[Document images with source code]
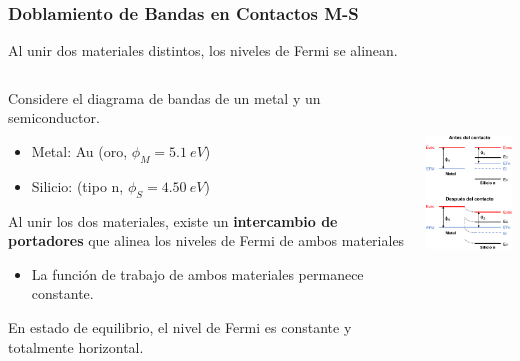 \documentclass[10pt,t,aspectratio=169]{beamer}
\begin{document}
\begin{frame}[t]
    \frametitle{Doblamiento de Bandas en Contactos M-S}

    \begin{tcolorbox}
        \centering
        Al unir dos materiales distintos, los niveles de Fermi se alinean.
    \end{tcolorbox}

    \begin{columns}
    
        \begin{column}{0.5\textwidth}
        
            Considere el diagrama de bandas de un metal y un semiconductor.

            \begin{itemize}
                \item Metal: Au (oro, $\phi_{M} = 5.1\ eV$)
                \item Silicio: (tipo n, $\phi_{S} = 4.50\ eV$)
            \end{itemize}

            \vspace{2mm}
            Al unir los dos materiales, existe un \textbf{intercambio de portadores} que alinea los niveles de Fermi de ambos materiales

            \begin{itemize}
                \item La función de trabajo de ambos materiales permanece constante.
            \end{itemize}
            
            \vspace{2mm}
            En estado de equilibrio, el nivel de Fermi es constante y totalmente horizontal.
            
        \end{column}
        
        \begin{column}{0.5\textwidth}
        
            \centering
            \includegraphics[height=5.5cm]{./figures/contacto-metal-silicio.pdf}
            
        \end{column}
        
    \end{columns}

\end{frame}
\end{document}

* * *

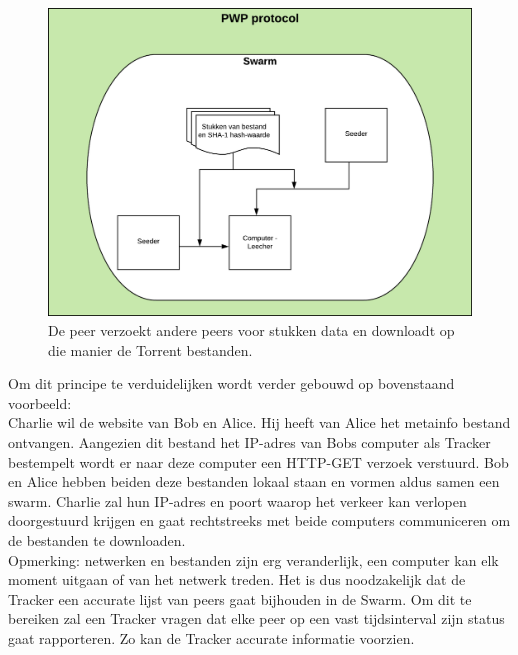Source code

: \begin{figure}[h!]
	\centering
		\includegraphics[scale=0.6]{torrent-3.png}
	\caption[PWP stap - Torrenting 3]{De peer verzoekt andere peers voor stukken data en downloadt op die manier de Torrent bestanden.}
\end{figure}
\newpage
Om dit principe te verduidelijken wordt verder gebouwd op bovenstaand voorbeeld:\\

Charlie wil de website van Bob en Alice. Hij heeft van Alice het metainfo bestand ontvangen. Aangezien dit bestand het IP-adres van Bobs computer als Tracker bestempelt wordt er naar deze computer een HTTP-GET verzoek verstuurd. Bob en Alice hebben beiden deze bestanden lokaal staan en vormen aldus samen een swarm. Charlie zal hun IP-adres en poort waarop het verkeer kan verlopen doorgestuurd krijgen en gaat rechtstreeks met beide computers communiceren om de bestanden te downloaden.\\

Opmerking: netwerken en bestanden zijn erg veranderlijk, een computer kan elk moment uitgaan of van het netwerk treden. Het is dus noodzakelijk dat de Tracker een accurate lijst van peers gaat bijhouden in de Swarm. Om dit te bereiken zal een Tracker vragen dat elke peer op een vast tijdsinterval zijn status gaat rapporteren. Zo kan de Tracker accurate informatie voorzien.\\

• **Aim of the exercise**
Scan the records for the word "unir", and copy each line where it is found.

• **Exercise output**
        Al unir dos materiales distintos, los niveles de Fermi se alinean.
            Al unir los dos materiales, existe un \textbf{intercambio de portadores} que alinea los niveles de Fermi de ambos materiales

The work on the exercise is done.